Crude Oil Price Report on Tuesday 23, April 2019 I Oil prices hit nearly 6-month highs on fears Trump's Iran crackdown will lower supply

Tom DiChristopher

RT: Oil Iraq OPEC flames 161014
Flames emerge from a pipeline at the oil fields in Basra, southeast of Baghdad, Iraq, October 14, 2016.
Essam Al-Sudani | Reuters
Oil prices hit nearly six month highs on Tuesday, continuing to rally after U.S. President Donald Trump surprised the market with strict new measures aimed at driving Iran’s crude exports to zero.
The Trump administration announced on Monday that it will not extend sanctions waivers to a handful of countries that import Iranian oil. The decision means any entity caught purchasing Iran’s barrels after May 1 risks triggering U.S. sanctions, which are designed to deprive the Iranian leadership of oil revenue.
U.S. West Texas Intermediate crude rose 73 cents, or 1.1%, to $66.28 a barrel around 1:45 p.m. ET (1745 GMT). WTI earlier hit $66.60, its highest level since Oct. 31.
Brent crude futures were up 38 cents, or half a percent, at $74.42 per barrel. The international benchmark for oil prices earlier rose to $74.73, a high going back to Nov. 1.

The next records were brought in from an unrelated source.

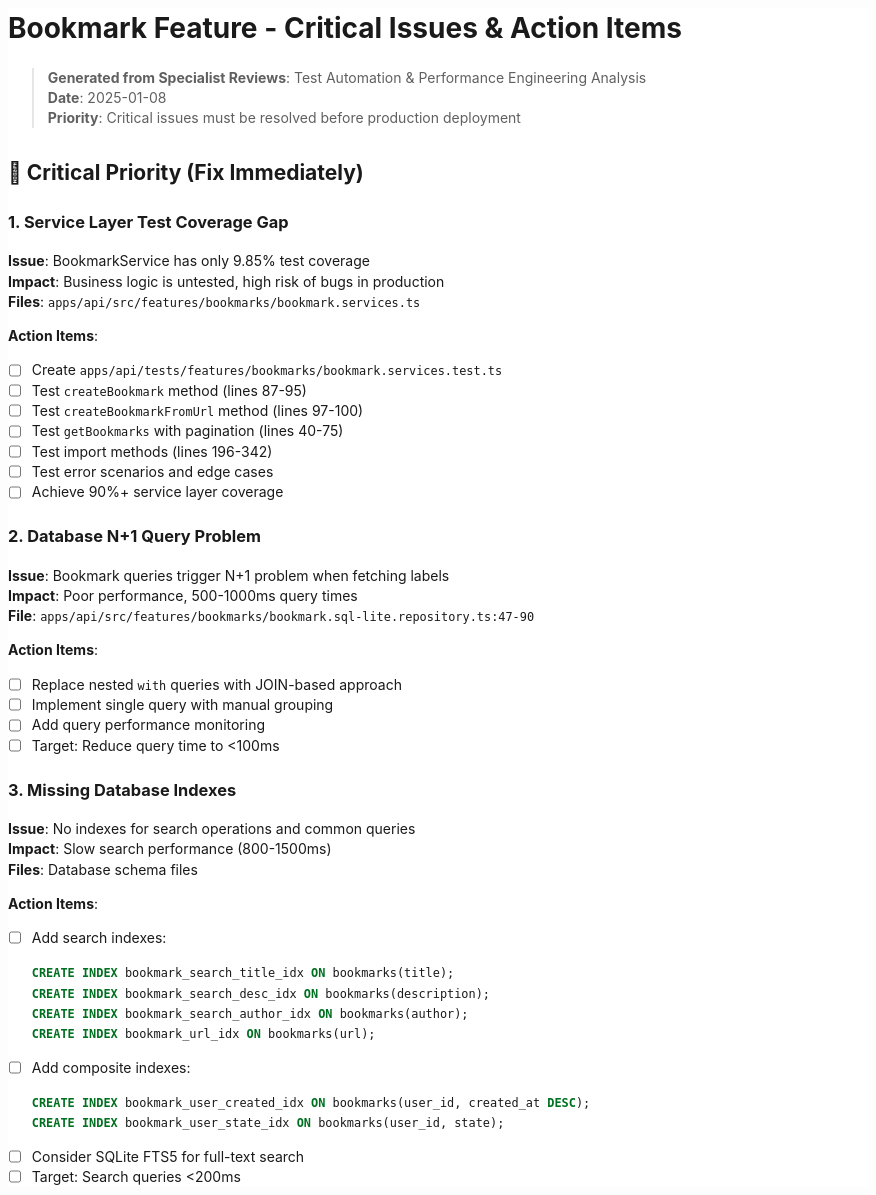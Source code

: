 # Bookmark Feature - Critical Issues & Action Items

> **Generated from Specialist Reviews**: Test Automation & Performance Engineering Analysis  
> **Date**: 2025-01-08  
> **Priority**: Critical issues must be resolved before production deployment

## 🚨 Critical Priority (Fix Immediately)

### 1. Service Layer Test Coverage Gap
**Issue**: BookmarkService has only 9.85% test coverage  
**Impact**: Business logic is untested, high risk of bugs in production  
**Files**: `apps/api/src/features/bookmarks/bookmark.services.ts`

**Action Items**:
- [ ] Create `apps/api/tests/features/bookmarks/bookmark.services.test.ts`
- [ ] Test `createBookmark` method (lines 87-95)
- [ ] Test `createBookmarkFromUrl` method (lines 97-100)
- [ ] Test `getBookmarks` with pagination (lines 40-75)
- [ ] Test import methods (lines 196-342)
- [ ] Test error scenarios and edge cases
- [ ] Achieve 90%+ service layer coverage

### 2. Database N+1 Query Problem
**Issue**: Bookmark queries trigger N+1 problem when fetching labels  
**Impact**: Poor performance, 500-1000ms query times  
**File**: `apps/api/src/features/bookmarks/bookmark.sql-lite.repository.ts:47-90`

**Action Items**:
- [ ] Replace nested `with` queries with JOIN-based approach
- [ ] Implement single query with manual grouping
- [ ] Add query performance monitoring
- [ ] Target: Reduce query time to <100ms

### 3. Missing Database Indexes
**Issue**: No indexes for search operations and common queries  
**Impact**: Slow search performance (800-1500ms)  
**Files**: Database schema files

**Action Items**:
- [ ] Add search indexes:
  ```sql
  CREATE INDEX bookmark_search_title_idx ON bookmarks(title);
  CREATE INDEX bookmark_search_desc_idx ON bookmarks(description);
  CREATE INDEX bookmark_search_author_idx ON bookmarks(author);
  CREATE INDEX bookmark_url_idx ON bookmarks(url);
  ```
- [ ] Add composite indexes:
  ```sql
  CREATE INDEX bookmark_user_created_idx ON bookmarks(user_id, created_at DESC);
  CREATE INDEX bookmark_user_state_idx ON bookmarks(user_id, state);
  ```
- [ ] Consider SQLite FTS5 for full-text search
- [ ] Target: Search queries <200ms
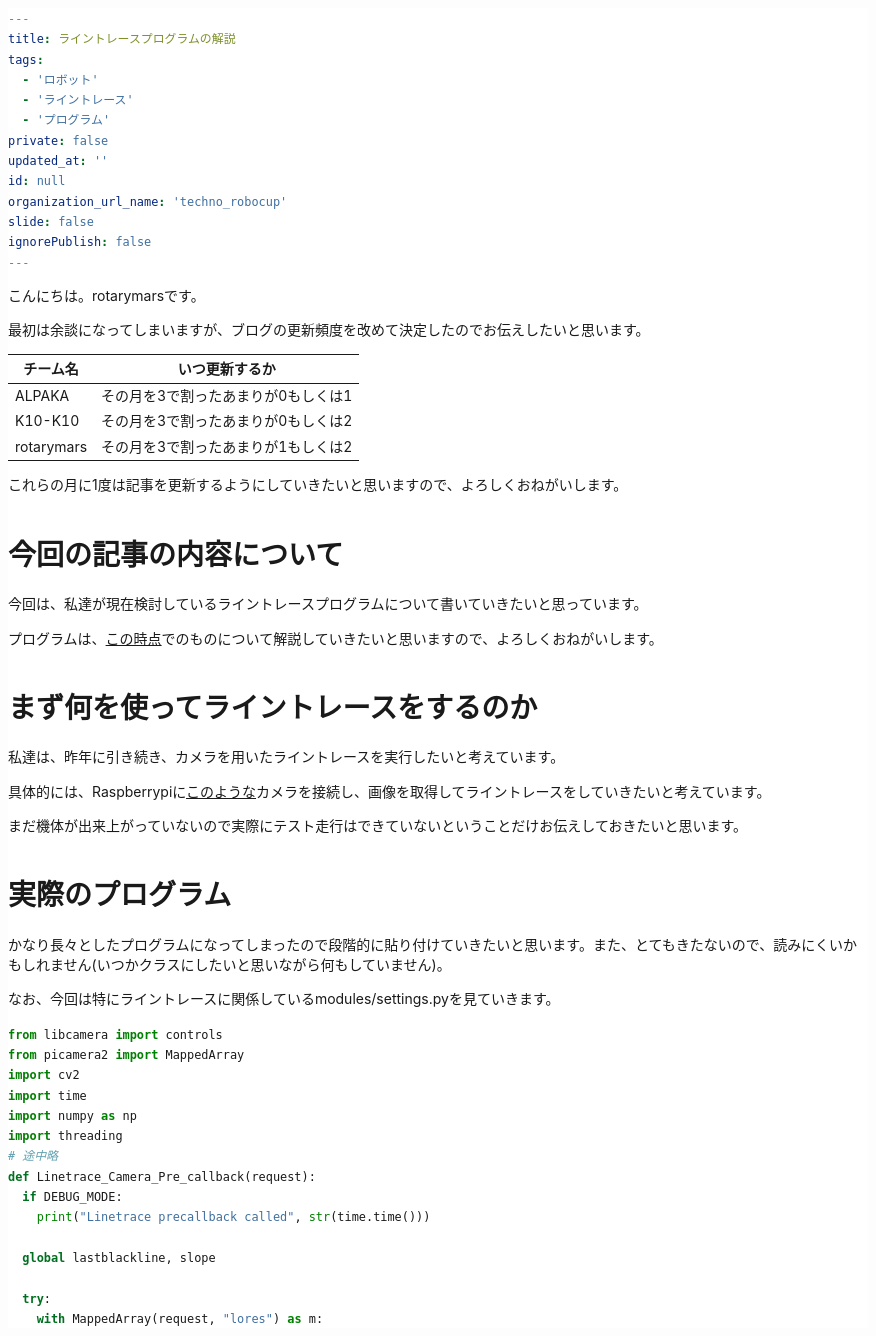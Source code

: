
```yaml
---
title: ライントレースプログラムの解説
tags:
  - 'ロボット'
  - 'ライントレース'
  - 'プログラム'
private: false
updated_at: ''
id: null
organization_url_name: 'techno_robocup'
slide: false
ignorePublish: false
---
```

こんにちは。rotarymarsです。

最初は余談になってしまいますが、ブログの更新頻度を改めて決定したのでお伝えしたいと思います。

|チーム名|いつ更新するか|
|---|---|
|ALPAKA|その月を3で割ったあまりが0もしくは1|
|K10-K10|その月を3で割ったあまりが0もしくは2|
rotarymars|その月を3で割ったあまりが1もしくは2

これらの月に1度は記事を更新するようにしていきたいと思いますので、よろしくおねがいします。

# 今回の記事の内容について
今回は、私達が現在検討しているライントレースプログラムについて書いていきたいと思っています。

プログラムは、[この時点](https://github.com/techno-robocup/robocup2025_raspberrypi_program/tree/2aa6a78f848aa399d7de8e9522e22457549cda2c)でのものについて解説していきたいと思いますので、よろしくおねがいします。

# まず何を使ってライントレースをするのか
私達は、昨年に引き続き、カメラを用いたライントレースを実行したいと考えています。

具体的には、Raspberrypiに[このような](https://www.marutsu.co.jp/pc/i/2582866/?srsltid=AfmBOopbmXQJaQxBT3iPoE_9YWJHDGGlkC7d1VmHUMrUX68OTDen-XPl)カメラを接続し、画像を取得してライントレースをしていきたいと考えています。

まだ機体が出来上がっていないので実際にテスト走行はできていないということだけお伝えしておきたいと思います。

# 実際のプログラム
かなり長々としたプログラムになってしまったので段階的に貼り付けていきたいと思います。また、とてもきたないので、読みにくいかもしれません(いつかクラスにしたいと思いながら何もしていません)。

なお、今回は特にライントレースに関係しているmodules/settings.pyを見ていきます。

```python
from libcamera import controls
from picamera2 import MappedArray
import cv2
import time
import numpy as np
import threading
# 途中略
def Linetrace_Camera_Pre_callback(request):
  if DEBUG_MODE:
    print("Linetrace precallback called", str(time.time()))

  global lastblackline, slope

  try:
    with MappedArray(request, "lores") as m:
```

Brent surged 3 percent and WTI popped 2.7 percent during the previous session, driven by the change in U.S. policy towards Iran.
“The decision to completely eliminate waivers was a surprise, as the market expectation was for a more gradual reduction,” Credit Suisse said in a research note.
The administration issued waivers to eight countries when it restored sanctions on Iran’s energy industry in November, allowing them to purchase limited quantities of Iranian crude. Five of the countries — China, India, Turkey, South Korea and Japan — took advantage of the exemptions.
The waivers allowed 1.4 million barrels per day of Iranian crude to flow to the market, down from about 2.5 million bpd last year. The new U.S. policy threatens to wipe out much of that supply at a time when the oil market is already tightening, though analysts expect some countries to defy Trump’s ultimatum.
Credit Suisse thinks Iran’s exports will not fall to zero, but could drop by another 600,000 bpd. The investment bank estimates the global oil market is already undersupplied by about 300,000 barrels per day.
The Trump administration says Saudi Arabia, the United Arab Emirates and other allies have agreed to fill any gap left by the loss of Iranian exports.
Saudi Arabia will “coordinate with fellow oil producers to ensure adequate supplies are available to consumers while ensuring the global oil market does not go out of balance,” said Khalid al-Falih, the kingdom’s influential energy minister.
OPEC and Russia, together with several other nations, are currently trying to keep 1.2 million bpd off the market.
Several of those countries are pumping below their production quotas and will likely start lifting output as soon as next month, says UBS. However, the Swiss investment bank warns that major oil producers are unlikely to immediately open the taps.
OPEC and Russia hiked output last year after Trump announced he would restore sanctions on Iran. The flood of oil hit the market just as Trump issued the Iran sanctions waivers, contributing to a collapse in oil prices.
“Considering the experience of last year, we expect Saudi Arabia and its allies to cautiously react to customers need rather than preemptively ramp up production,” UBS said in a research note.
Analysts warn that every barrel pumped to offset falling Iranian exports is a barrel that producers cannot tap when an unplanned outage hits the oil market. With less spare capacity, the oil market will be vulnerable to supply shocks and prices spikes.
UBS expects the market to continue to tighten as seasonal oil demand ramps up, keeping Brent crude in a range between $70 and $80 a barrels this quarter.